[Start of section]

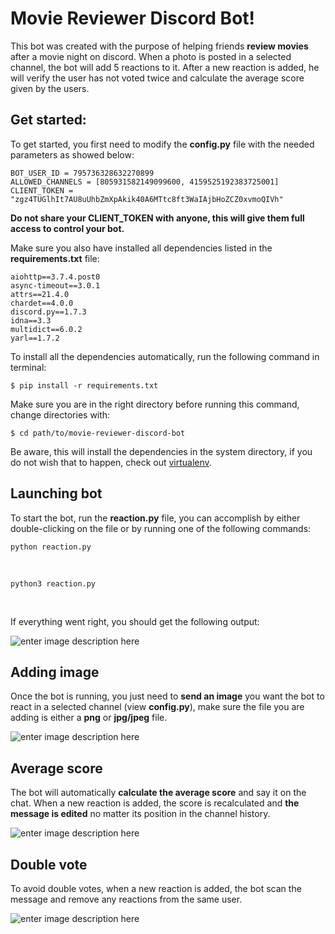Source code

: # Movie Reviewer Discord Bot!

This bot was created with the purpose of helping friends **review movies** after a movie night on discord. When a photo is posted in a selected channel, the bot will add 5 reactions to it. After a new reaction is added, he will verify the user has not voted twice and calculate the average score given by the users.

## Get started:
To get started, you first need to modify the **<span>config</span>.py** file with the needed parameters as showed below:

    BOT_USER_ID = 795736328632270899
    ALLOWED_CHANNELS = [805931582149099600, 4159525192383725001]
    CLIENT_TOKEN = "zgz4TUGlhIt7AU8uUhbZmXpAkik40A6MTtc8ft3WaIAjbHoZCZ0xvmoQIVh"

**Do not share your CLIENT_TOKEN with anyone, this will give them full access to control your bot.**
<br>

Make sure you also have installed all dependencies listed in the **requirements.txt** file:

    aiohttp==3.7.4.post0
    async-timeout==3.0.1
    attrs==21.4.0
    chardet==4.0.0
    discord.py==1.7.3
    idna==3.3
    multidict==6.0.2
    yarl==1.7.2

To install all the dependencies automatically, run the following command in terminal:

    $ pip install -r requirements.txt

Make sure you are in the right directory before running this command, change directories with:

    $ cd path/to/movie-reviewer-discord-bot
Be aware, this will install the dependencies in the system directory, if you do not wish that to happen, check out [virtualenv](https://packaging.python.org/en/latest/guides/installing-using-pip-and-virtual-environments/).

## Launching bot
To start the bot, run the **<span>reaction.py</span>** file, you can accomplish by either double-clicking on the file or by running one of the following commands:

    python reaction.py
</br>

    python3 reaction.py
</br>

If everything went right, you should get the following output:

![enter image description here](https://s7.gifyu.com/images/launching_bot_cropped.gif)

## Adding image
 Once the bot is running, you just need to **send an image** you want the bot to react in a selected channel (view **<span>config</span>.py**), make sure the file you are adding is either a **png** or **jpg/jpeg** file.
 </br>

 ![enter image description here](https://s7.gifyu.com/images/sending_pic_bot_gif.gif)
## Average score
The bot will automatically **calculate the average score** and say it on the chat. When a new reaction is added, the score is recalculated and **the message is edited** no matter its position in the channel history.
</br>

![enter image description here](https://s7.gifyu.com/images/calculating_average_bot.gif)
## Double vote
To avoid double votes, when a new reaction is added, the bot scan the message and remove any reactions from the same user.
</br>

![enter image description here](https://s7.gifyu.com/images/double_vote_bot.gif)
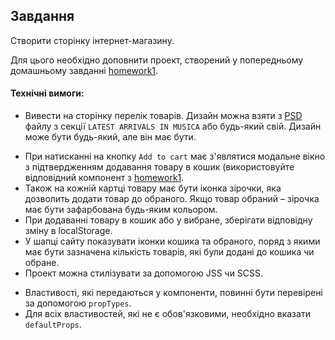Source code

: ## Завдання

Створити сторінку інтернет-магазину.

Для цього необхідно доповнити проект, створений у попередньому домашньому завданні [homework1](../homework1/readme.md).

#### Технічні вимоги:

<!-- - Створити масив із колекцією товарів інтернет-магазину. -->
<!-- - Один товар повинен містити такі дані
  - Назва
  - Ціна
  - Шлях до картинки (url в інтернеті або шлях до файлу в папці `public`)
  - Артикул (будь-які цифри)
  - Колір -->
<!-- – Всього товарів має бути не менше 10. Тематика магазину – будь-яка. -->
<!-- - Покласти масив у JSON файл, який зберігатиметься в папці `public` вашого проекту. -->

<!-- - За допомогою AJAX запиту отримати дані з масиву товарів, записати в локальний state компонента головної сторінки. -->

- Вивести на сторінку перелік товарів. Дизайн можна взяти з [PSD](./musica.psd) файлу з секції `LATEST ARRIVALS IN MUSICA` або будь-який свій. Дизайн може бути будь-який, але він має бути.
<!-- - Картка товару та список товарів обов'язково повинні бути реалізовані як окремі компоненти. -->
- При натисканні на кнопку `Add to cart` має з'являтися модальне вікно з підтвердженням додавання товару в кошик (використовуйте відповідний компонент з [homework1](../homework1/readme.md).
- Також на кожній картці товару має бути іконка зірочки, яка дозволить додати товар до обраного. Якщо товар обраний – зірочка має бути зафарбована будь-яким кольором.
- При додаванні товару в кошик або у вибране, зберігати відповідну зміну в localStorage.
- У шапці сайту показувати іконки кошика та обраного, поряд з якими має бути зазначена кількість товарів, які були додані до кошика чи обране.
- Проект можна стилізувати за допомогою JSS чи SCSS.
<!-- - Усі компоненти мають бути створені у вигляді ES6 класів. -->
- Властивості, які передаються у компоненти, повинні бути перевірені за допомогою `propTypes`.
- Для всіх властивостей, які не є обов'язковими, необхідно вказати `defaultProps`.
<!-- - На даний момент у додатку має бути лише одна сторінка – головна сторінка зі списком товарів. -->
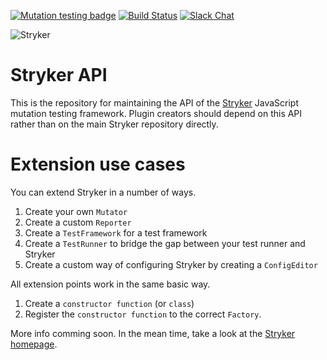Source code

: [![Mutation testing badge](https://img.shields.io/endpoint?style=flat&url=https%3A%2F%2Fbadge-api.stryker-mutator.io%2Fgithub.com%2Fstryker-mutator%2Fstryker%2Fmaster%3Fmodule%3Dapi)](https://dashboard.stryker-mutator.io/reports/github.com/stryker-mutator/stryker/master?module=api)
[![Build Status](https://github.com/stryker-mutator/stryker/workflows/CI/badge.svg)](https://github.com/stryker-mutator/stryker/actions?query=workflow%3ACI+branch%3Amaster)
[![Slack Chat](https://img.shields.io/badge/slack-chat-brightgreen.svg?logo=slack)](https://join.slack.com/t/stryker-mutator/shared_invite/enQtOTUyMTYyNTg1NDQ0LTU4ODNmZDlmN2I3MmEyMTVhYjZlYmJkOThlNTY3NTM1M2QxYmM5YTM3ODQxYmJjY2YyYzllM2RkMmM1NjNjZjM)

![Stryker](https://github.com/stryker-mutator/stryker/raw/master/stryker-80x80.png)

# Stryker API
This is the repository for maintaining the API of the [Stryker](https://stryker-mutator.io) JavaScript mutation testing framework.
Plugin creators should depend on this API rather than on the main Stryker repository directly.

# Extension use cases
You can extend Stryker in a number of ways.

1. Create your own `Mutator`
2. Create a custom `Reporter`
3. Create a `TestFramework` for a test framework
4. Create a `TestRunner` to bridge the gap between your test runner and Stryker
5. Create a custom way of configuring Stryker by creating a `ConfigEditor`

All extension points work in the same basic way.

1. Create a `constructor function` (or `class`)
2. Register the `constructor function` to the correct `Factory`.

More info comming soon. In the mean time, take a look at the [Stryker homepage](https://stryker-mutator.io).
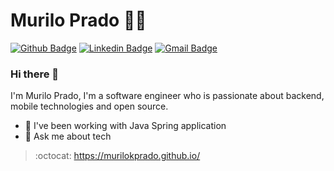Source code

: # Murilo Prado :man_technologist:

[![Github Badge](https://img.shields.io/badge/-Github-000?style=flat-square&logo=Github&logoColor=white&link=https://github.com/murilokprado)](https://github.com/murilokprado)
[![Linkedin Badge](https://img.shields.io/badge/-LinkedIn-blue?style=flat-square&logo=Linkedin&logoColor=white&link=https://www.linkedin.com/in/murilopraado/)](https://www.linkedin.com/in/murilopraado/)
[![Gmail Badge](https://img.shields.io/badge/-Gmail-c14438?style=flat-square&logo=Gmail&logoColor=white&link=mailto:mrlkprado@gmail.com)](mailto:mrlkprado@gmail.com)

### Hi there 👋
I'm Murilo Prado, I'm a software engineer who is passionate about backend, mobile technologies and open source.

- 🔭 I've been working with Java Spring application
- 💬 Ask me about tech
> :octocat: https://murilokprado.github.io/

[End of section]

**DIRECTIONS FOR THIS TASK:** The images are to be left out; every line above should be set down exactly.

**EXPECTED ANSWER:**
Source code

: # Movie Reviewer Discord Bot!

This bot was created with the purpose of helping friends **review movies** after a movie night on discord. When a photo is posted in a selected channel, the bot will add 5 reactions to it. After a new reaction is added, he will verify the user has not voted twice and calculate the average score given by the users.

## Get started:
To get started, you first need to modify the **<span>config</span>.py** file with the needed parameters as showed below:

    BOT_USER_ID = 795736328632270899
    ALLOWED_CHANNELS = [805931582149099600, 4159525192383725001]
    CLIENT_TOKEN = "zgz4TUGlhIt7AU8uUhbZmXpAkik40A6MTtc8ft3WaIAjbHoZCZ0xvmoQIVh"

**Do not share your CLIENT_TOKEN with anyone, this will give them full access to control your bot.**
<br>

Make sure you also have installed all dependencies listed in the **requirements.txt** file:

    aiohttp==3.7.4.post0
    async-timeout==3.0.1
    attrs==21.4.0
    chardet==4.0.0
    discord.py==1.7.3
    idna==3.3
    multidict==6.0.2
    yarl==1.7.2

To install all the dependencies automatically, run the following command in terminal:

    $ pip install -r requirements.txt

Make sure you are in the right directory before running this command, change directories with:

    $ cd path/to/movie-reviewer-discord-bot
Be aware, this will install the dependencies in the system directory, if you do not wish that to happen, check out [virtualenv](https://packaging.python.org/en/latest/guides/installing-using-pip-and-virtual-environments/).

## Launching bot
To start the bot, run the **<span>reaction.py</span>** file, you can accomplish by either double-clicking on the file or by running one of the following commands:

    python reaction.py
</br>

    python3 reaction.py
</br>

If everything went right, you should get the following output:

![enter image description here](https://s7.gifyu.com/images/launching_bot_cropped.gif)

## Adding image
 Once the bot is running, you just need to **send an image** you want the bot to react in a selected channel (view **<span>config</span>.py**), make sure the file you are adding is either a **png** or **jpg/jpeg** file.
 </br>

 ![enter image description here](https://s7.gifyu.com/images/sending_pic_bot_gif.gif)
## Average score
The bot will automatically **calculate the average score** and say it on the chat. When a new reaction is added, the score is recalculated and **the message is edited** no matter its position in the channel history.
</br>

![enter image description here](https://s7.gifyu.com/images/calculating_average_bot.gif)
## Double vote
To avoid double votes, when a new reaction is added, the bot scan the message and remove any reactions from the same user.
</br>

![enter image description here](https://s7.gifyu.com/images/double_vote_bot.gif)
Source code

: ## Завдання

Створити сторінку інтернет-магазину.

Для цього необхідно доповнити проект, створений у попередньому домашньому завданні [homework1](../homework1/readme.md).

#### Технічні вимоги:

<!-- - Створити масив із колекцією товарів інтернет-магазину. -->
<!-- - Один товар повинен містити такі дані
  - Назва
  - Ціна
  - Шлях до картинки (url в інтернеті або шлях до файлу в папці `public`)
  - Артикул (будь-які цифри)
  - Колір -->
<!-- – Всього товарів має бути не менше 10. Тематика магазину – будь-яка. -->
<!-- - Покласти масив у JSON файл, який зберігатиметься в папці `public` вашого проекту. -->

<!-- - За допомогою AJAX запиту отримати дані з масиву товарів, записати в локальний state компонента головної сторінки. -->

- Вивести на сторінку перелік товарів. Дизайн можна взяти з [PSD](./musica.psd) файлу з секції `LATEST ARRIVALS IN MUSICA` або будь-який свій. Дизайн може бути будь-який, але він має бути.
<!-- - Картка товару та список товарів обов'язково повинні бути реалізовані як окремі компоненти. -->
- При натисканні на кнопку `Add to cart` має з'являтися модальне вікно з підтвердженням додавання товару в кошик (використовуйте відповідний компонент з [homework1](../homework1/readme.md).
- Також на кожній картці товару має бути іконка зірочки, яка дозволить додати товар до обраного. Якщо товар обраний – зірочка має бути зафарбована будь-яким кольором.
- При додаванні товару в кошик або у вибране, зберігати відповідну зміну в localStorage.
- У шапці сайту показувати іконки кошика та обраного, поряд з якими має бути зазначена кількість товарів, які були додані до кошика чи обране.
- Проект можна стилізувати за допомогою JSS чи SCSS.
<!-- - Усі компоненти мають бути створені у вигляді ES6 класів. -->
- Властивості, які передаються у компоненти, повинні бути перевірені за допомогою `propTypes`.
- Для всіх властивостей, які не є обов'язковими, необхідно вказати `defaultProps`.
<!-- - На даний момент у додатку має бути лише одна сторінка – головна сторінка зі списком товарів. -->
Source code

: [![Mutation testing badge](https://img.shields.io/endpoint?style=flat&url=https%3A%2F%2Fbadge-api.stryker-mutator.io%2Fgithub.com%2Fstryker-mutator%2Fstryker%2Fmaster%3Fmodule%3Dapi)](https://dashboard.stryker-mutator.io/reports/github.com/stryker-mutator/stryker/master?module=api)
[![Build Status](https://github.com/stryker-mutator/stryker/workflows/CI/badge.svg)](https://github.com/stryker-mutator/stryker/actions?query=workflow%3ACI+branch%3Amaster)
[![Slack Chat](https://img.shields.io/badge/slack-chat-brightgreen.svg?logo=slack)](https://join.slack.com/t/stryker-mutator/shared_invite/enQtOTUyMTYyNTg1NDQ0LTU4ODNmZDlmN2I3MmEyMTVhYjZlYmJkOThlNTY3NTM1M2QxYmM5YTM3ODQxYmJjY2YyYzllM2RkMmM1NjNjZjM)

![Stryker](https://github.com/stryker-mutator/stryker/raw/master/stryker-80x80.png)

# Stryker API
This is the repository for maintaining the API of the [Stryker](https://stryker-mutator.io) JavaScript mutation testing framework.
Plugin creators should depend on this API rather than on the main Stryker repository directly.

# Extension use cases
You can extend Stryker in a number of ways.

1. Create your own `Mutator`
2. Create a custom `Reporter`
3. Create a `TestFramework` for a test framework
4. Create a `TestRunner` to bridge the gap between your test runner and Stryker
5. Create a custom way of configuring Stryker by creating a `ConfigEditor`

All extension points work in the same basic way.

1. Create a `constructor function` (or `class`)
2. Register the `constructor function` to the correct `Factory`.

More info comming soon. In the mean time, take a look at the [Stryker homepage](https://stryker-mutator.io).
Source code

: # Murilo Prado :man_technologist:

[![Github Badge](https://img.shields.io/badge/-Github-000?style=flat-square&logo=Github&logoColor=white&link=https://github.com/murilokprado)](https://github.com/murilokprado)
[![Linkedin Badge](https://img.shields.io/badge/-LinkedIn-blue?style=flat-square&logo=Linkedin&logoColor=white&link=https://www.linkedin.com/in/murilopraado/)](https://www.linkedin.com/in/murilopraado/)
[![Gmail Badge](https://img.shields.io/badge/-Gmail-c14438?style=flat-square&logo=Gmail&logoColor=white&link=mailto:mrlkprado@gmail.com)](mailto:mrlkprado@gmail.com)

### Hi there 👋
I'm Murilo Prado, I'm a software engineer who is passionate about backend, mobile technologies and open source.

- 🔭 I've been working with Java Spring application
- 💬 Ask me about tech
> :octocat: https://murilokprado.github.io/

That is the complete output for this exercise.